Forum for Science, Industry and Business

Sponsored by:     3M 
Search our Site:

 

What has happened to the tsunami debris from Japan?

21.02.2014
Outcomes from synthesis of model and observations

The amount of debris in the ocean is growing exponentially, becoming more and more hazardous and harmful to marine life and therefore also to our ocean food source. Measuring and tracking the movements of such debris are still in their infancy. The driftage generated by the tragic 2011 tsunami in Japan gave scientists Nikolai Maximenko and Jan Hafner a unique chance to learn about the effects of the ocean and wind on floating materials as they move across the North Pacific Ocean.

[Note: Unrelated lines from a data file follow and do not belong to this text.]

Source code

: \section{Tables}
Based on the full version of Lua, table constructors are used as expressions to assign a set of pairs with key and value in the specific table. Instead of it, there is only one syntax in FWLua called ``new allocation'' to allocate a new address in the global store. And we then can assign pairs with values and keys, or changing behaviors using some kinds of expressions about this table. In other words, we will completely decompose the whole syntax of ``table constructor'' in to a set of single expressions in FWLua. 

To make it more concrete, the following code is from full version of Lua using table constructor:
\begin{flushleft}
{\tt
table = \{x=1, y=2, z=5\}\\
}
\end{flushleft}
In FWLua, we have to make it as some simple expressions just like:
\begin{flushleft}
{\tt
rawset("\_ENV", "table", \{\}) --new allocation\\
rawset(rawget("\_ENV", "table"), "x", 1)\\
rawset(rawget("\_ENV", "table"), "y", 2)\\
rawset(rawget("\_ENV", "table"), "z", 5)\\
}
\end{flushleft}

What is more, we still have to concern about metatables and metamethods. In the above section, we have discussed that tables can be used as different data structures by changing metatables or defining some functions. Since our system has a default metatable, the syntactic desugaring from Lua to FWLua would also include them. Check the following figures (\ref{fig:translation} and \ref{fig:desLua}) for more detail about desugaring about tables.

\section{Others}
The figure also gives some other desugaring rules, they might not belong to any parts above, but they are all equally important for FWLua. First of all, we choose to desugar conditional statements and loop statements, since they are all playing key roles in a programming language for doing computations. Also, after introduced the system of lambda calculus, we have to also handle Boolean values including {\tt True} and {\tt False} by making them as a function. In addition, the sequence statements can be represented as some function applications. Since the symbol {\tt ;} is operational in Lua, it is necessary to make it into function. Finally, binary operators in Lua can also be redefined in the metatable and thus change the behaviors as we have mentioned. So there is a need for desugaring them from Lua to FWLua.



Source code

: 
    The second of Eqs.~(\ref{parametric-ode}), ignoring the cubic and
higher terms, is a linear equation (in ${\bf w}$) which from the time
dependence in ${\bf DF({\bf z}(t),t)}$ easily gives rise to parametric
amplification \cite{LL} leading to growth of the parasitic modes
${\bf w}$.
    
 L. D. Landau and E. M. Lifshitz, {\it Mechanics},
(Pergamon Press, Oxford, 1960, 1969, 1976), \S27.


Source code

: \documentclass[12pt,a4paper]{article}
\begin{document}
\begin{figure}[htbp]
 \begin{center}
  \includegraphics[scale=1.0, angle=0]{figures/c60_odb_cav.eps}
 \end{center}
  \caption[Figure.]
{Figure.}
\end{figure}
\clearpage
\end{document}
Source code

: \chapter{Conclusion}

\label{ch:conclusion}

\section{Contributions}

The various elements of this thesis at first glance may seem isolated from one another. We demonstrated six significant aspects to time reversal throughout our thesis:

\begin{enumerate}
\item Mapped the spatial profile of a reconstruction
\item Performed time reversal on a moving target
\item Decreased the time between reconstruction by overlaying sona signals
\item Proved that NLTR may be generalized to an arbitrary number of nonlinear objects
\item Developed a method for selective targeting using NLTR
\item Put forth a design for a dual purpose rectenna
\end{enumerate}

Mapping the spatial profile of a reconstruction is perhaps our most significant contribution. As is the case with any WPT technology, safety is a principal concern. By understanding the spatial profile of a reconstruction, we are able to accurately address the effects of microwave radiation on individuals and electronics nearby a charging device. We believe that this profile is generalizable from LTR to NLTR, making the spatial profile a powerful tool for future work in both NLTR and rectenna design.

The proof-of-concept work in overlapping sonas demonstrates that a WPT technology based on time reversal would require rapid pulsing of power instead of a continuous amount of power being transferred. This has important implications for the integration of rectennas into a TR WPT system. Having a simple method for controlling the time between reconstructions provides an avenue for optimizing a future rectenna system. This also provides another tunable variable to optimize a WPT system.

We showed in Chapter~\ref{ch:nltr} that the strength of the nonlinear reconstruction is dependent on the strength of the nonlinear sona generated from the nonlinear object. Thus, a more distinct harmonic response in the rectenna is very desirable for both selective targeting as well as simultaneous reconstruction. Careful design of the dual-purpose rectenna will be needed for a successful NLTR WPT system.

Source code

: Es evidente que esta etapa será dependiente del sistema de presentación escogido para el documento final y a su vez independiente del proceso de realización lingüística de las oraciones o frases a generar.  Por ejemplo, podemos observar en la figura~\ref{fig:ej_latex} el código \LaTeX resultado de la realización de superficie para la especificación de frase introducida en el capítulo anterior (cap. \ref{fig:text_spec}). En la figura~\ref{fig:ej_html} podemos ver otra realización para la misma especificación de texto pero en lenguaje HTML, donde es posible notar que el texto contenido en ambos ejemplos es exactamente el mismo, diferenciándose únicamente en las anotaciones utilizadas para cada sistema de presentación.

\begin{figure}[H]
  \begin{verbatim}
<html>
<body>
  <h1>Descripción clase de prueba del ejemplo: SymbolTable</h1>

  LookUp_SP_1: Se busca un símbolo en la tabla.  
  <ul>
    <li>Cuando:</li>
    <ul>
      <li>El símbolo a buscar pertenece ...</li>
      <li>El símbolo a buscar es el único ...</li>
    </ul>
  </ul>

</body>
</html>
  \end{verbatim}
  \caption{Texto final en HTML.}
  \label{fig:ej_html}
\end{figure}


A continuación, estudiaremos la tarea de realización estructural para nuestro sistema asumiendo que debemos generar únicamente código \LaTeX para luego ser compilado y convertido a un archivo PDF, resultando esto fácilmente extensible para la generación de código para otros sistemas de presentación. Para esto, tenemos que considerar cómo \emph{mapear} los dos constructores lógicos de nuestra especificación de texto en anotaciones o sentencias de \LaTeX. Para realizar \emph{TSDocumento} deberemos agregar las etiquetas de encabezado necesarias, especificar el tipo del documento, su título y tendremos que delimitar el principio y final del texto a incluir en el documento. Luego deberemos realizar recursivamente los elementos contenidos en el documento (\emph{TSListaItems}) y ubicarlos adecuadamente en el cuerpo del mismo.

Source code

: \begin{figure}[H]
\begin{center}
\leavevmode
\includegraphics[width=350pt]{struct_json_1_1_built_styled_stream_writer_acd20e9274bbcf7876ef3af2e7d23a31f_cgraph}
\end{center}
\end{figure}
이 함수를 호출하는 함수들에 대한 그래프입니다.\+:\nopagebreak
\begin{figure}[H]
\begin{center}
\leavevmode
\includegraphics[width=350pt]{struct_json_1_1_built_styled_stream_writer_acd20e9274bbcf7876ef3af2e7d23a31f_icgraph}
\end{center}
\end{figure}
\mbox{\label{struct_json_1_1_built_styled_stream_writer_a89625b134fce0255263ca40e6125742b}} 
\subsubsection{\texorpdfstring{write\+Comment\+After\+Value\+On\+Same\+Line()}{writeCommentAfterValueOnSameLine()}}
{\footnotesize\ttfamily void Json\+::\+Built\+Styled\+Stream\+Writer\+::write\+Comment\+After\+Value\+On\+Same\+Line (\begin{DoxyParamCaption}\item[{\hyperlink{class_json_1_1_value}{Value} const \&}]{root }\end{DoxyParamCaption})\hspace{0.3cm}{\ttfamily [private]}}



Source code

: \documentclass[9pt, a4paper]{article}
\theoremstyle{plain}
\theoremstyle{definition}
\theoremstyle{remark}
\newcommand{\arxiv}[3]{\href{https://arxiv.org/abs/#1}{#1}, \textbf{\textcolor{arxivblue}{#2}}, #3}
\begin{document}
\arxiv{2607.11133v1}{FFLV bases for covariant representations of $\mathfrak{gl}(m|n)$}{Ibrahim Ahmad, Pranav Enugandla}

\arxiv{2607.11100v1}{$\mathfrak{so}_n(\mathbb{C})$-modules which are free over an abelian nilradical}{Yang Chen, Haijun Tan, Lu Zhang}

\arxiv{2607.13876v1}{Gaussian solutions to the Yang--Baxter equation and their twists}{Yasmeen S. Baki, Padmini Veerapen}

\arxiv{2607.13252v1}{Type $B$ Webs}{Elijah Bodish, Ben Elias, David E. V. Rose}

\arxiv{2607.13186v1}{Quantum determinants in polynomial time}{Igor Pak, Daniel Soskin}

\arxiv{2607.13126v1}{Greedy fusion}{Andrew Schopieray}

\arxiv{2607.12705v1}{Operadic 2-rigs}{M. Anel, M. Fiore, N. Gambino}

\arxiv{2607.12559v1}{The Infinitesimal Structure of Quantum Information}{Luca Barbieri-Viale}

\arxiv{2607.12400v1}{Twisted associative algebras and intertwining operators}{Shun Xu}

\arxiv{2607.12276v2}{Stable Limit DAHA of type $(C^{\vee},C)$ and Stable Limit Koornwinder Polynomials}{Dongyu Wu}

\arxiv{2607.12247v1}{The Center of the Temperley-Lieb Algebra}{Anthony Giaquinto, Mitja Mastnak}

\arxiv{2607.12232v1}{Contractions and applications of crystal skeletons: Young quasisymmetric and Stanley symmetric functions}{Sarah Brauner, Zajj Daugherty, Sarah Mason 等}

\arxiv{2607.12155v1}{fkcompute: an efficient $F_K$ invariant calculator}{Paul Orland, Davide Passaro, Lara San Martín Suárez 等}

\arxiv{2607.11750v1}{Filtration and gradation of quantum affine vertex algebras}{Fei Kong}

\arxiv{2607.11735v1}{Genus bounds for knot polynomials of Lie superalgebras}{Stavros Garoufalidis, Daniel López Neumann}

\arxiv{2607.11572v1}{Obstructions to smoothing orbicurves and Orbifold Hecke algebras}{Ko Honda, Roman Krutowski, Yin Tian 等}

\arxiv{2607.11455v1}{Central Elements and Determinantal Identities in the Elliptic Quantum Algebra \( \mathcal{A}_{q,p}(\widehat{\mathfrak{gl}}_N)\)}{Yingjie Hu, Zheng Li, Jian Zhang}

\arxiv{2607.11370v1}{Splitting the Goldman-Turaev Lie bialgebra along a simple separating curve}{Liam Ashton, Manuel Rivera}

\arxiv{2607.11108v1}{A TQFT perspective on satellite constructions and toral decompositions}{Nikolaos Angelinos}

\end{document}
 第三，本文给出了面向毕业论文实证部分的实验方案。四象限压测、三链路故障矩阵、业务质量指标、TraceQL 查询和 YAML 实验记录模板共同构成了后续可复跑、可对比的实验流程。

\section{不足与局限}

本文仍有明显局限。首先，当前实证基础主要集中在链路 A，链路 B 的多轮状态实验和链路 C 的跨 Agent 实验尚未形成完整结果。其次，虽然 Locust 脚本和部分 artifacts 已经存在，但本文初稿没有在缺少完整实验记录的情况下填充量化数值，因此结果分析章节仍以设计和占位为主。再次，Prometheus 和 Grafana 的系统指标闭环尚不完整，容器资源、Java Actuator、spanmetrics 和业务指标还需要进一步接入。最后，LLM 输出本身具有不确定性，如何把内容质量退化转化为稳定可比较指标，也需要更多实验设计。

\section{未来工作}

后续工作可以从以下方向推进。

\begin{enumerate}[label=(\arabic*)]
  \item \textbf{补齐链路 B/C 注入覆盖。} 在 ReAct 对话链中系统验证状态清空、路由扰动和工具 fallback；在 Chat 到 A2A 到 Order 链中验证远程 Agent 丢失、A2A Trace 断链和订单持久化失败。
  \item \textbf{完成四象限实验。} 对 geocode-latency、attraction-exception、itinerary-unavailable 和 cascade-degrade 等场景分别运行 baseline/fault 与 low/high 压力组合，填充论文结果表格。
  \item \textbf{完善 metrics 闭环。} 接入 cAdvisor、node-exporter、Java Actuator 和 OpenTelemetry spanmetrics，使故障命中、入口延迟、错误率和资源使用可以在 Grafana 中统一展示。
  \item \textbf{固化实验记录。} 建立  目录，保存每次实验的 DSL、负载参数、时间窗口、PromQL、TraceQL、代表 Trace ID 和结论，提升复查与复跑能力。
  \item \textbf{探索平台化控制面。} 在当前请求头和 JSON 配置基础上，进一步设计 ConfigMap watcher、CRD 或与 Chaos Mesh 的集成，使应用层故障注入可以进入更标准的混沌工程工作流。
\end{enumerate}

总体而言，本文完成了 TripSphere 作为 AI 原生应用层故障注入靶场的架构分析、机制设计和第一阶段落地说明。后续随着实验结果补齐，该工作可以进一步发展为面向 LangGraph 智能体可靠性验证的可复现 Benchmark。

This is an image of location of different types of tsunami driftage on Feb. 20, 2014. Orange regions show where items of high boyancy, or high windage, may be found. Dark blue to purple show regions where objects of low windage, lying low in the water may be found. The animation is at http://iprc.soest.hawaii.edu/users/hafner/PUBLIC/
TSUNAMI_DEBRIS/WINDAGE_03/ANIMATION_1/
movie_windages.gif.

Credit: Nikolai Maximenko and Jan Hafner, International Pacific Research Center, University of Hawaii

Shortly after the tsunami struck, Maximenko and Hafner used the IPRC Ocean Drift Model to predict where the debris from the tsunami would go. Their computer model is based on trajectories of real satellite-tracked drifting buoys and satellite-measured winds.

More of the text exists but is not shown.